**Exercise goal**
Below are some records. Return exactly the lines from the one containing "3\BS \> FM \BC \-\\" through the one containing "a_2\le\dots\le a_r$, $b_1\le", both included, and only those.

[Start of section]

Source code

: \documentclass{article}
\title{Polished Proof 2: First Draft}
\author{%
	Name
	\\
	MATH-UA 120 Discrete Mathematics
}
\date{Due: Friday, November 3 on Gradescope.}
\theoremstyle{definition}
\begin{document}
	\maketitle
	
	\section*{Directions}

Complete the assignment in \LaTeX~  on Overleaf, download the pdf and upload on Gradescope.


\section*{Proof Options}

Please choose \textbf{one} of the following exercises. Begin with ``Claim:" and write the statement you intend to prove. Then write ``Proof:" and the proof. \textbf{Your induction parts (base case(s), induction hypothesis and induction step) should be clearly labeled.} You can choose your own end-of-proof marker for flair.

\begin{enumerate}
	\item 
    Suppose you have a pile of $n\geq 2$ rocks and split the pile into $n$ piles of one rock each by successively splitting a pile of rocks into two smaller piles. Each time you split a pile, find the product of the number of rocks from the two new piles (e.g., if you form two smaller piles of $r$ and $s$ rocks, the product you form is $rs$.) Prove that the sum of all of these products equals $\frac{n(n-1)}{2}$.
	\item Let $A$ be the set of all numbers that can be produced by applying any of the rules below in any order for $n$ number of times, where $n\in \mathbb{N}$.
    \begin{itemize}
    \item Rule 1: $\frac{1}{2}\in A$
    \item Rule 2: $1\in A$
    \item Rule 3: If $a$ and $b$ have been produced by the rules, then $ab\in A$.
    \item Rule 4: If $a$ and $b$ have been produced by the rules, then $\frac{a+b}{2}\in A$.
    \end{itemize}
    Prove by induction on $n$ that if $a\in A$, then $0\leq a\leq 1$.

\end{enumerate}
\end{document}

[End of section]
[Start of section]

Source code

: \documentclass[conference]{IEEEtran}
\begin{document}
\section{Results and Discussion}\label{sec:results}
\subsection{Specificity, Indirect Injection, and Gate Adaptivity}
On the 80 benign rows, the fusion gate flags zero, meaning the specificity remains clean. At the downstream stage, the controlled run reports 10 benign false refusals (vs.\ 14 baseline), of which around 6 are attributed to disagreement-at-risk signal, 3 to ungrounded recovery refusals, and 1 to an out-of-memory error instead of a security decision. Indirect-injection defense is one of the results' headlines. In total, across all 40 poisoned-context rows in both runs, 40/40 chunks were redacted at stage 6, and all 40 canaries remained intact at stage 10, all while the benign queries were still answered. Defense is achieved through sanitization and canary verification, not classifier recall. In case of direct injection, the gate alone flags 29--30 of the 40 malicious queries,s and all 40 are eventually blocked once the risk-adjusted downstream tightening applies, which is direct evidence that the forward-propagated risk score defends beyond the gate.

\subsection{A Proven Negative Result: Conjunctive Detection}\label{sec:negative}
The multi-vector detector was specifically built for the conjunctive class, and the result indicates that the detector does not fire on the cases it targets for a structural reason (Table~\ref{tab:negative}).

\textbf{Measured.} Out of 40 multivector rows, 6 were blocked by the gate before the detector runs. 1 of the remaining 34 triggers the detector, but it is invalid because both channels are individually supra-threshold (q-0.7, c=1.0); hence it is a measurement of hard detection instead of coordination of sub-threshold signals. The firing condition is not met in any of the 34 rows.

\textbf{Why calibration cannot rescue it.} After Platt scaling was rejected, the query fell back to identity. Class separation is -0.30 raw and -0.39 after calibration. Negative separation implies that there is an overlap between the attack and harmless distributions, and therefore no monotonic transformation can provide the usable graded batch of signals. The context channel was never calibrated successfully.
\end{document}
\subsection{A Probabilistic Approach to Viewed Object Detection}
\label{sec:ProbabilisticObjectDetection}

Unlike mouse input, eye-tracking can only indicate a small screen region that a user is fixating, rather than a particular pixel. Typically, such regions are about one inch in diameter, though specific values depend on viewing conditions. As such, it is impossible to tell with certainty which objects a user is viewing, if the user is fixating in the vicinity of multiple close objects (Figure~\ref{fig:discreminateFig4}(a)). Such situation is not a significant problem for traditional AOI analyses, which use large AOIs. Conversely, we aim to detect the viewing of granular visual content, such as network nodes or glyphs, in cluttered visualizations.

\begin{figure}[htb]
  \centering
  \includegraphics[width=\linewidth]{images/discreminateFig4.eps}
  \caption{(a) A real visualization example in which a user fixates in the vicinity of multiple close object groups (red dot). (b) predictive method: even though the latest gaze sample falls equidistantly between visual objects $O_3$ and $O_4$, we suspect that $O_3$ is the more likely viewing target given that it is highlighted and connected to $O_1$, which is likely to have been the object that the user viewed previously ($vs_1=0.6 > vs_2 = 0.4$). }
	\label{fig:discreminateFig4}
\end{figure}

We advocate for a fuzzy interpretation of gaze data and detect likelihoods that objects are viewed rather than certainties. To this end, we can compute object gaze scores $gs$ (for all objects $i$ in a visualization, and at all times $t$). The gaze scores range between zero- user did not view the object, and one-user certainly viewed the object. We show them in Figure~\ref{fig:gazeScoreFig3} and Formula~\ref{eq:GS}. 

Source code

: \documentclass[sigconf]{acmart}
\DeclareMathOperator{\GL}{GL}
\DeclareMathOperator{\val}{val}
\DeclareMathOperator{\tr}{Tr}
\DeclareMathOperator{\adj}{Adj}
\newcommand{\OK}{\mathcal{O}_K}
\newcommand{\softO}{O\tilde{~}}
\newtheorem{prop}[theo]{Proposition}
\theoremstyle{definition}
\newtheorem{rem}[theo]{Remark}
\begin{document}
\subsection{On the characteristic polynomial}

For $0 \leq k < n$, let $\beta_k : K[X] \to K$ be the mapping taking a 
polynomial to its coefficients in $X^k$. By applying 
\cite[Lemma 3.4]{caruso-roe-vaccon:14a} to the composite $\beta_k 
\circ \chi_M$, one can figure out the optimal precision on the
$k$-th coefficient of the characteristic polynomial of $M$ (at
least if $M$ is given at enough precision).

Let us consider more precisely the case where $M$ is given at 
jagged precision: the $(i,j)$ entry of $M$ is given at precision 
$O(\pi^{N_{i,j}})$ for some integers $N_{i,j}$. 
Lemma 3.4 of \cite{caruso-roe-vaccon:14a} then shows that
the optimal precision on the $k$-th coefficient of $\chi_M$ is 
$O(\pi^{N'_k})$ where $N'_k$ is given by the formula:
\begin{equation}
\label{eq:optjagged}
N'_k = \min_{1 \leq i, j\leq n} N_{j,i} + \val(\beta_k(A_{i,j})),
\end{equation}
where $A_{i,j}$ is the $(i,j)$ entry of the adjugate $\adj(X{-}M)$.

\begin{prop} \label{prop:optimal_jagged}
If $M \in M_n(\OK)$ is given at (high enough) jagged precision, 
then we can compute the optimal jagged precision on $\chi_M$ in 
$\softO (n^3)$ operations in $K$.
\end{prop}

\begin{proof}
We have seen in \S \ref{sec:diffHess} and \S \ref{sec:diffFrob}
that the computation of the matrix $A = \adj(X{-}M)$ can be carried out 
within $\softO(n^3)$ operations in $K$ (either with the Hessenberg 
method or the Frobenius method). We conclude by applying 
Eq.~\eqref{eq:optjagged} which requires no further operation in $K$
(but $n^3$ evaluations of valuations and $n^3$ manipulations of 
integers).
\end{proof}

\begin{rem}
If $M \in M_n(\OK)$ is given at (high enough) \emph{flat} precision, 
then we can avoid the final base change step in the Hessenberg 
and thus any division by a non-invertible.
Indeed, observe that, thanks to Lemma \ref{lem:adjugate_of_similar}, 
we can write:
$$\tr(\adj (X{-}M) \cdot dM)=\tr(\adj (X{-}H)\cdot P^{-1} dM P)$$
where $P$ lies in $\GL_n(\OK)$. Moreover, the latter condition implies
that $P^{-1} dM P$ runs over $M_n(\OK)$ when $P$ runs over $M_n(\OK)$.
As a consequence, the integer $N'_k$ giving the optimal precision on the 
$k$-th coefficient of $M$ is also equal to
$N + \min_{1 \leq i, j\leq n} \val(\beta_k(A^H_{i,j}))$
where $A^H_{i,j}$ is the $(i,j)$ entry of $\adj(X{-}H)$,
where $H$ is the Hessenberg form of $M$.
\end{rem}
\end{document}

[End of section]
[Start of section]

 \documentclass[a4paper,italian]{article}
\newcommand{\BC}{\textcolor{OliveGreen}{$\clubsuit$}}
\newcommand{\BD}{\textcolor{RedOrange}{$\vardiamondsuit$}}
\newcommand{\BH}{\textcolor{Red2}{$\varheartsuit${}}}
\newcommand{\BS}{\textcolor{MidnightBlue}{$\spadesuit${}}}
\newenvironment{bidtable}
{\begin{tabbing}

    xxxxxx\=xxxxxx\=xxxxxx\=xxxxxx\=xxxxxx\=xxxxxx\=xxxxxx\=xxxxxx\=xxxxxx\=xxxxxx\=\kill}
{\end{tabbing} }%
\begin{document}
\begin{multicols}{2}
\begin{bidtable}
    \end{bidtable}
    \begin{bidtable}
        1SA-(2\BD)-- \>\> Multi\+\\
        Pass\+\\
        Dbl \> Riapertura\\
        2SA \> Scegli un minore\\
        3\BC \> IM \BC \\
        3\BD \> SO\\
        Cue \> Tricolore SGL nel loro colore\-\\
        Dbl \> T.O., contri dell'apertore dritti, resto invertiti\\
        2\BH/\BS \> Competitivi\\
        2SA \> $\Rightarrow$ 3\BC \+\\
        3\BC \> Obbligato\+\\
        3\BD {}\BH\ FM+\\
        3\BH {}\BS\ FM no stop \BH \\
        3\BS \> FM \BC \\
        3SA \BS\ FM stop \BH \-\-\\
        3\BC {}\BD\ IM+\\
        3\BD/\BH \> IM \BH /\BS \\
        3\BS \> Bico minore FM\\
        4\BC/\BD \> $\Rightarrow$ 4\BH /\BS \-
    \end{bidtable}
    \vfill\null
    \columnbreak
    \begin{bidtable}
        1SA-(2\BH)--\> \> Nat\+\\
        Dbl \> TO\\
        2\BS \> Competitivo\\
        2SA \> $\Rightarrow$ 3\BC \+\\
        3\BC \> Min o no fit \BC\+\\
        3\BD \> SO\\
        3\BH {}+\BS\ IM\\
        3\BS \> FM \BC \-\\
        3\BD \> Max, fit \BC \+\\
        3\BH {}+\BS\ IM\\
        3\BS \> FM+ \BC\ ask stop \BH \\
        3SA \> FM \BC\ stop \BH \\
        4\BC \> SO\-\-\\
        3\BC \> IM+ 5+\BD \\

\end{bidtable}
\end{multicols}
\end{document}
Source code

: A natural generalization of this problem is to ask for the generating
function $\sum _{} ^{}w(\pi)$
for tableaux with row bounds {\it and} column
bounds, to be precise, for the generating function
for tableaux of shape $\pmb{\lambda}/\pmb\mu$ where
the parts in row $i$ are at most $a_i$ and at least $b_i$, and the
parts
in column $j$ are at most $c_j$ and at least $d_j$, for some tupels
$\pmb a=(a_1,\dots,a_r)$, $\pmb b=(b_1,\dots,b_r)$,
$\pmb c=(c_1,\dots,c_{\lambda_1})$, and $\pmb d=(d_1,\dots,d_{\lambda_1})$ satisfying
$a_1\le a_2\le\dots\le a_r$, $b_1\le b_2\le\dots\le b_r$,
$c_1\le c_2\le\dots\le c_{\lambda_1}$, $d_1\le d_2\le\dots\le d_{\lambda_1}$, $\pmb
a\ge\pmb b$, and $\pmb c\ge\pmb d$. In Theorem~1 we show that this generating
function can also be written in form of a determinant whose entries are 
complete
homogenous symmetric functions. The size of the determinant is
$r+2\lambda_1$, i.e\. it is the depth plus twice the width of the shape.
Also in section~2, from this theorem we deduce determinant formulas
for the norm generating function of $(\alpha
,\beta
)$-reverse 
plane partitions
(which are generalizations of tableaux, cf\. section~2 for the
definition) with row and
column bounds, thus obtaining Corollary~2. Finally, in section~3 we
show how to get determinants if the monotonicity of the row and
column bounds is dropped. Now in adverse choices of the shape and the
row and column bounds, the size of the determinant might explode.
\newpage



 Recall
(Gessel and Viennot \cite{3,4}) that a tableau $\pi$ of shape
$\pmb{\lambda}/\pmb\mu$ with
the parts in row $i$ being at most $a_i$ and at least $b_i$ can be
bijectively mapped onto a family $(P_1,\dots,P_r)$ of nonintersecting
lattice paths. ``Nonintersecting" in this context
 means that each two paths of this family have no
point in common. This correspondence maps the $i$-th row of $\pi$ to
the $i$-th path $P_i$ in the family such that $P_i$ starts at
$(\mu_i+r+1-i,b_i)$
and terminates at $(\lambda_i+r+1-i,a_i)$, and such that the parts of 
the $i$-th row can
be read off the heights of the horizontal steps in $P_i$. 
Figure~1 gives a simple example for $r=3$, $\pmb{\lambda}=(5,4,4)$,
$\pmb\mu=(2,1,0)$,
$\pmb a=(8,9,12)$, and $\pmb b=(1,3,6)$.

[End of section]

**Task answer**
        3\BS \> FM \BC \-\\
        3\BD \> Max, fit \BC \+\\
        3\BH {}+\BS\ IM\\
        3\BS \> FM+ \BC\ ask stop \BH \\
        3SA \> FM \BC\ stop \BH \\
        4\BC \> SO\-\-\\
        3\BC \> IM+ 5+\BD \\

\end{bidtable}
\end{multicols}
\end{document}
Source code

: A natural generalization of this problem is to ask for the generating
function $\sum _{} ^{}w(\pi)$
for tableaux with row bounds {\it and} column
bounds, to be precise, for the generating function
for tableaux of shape $\pmb{\lambda}/\pmb\mu$ where
the parts in row $i$ are at most $a_i$ and at least $b_i$, and the
parts
in column $j$ are at most $c_j$ and at least $d_j$, for some tupels
$\pmb a=(a_1,\dots,a_r)$, $\pmb b=(b_1,\dots,b_r)$,
$\pmb c=(c_1,\dots,c_{\lambda_1})$, and $\pmb d=(d_1,\dots,d_{\lambda_1})$ satisfying
$a_1\le a_2\le\dots\le a_r$, $b_1\le b_2\le\dots\le b_r$,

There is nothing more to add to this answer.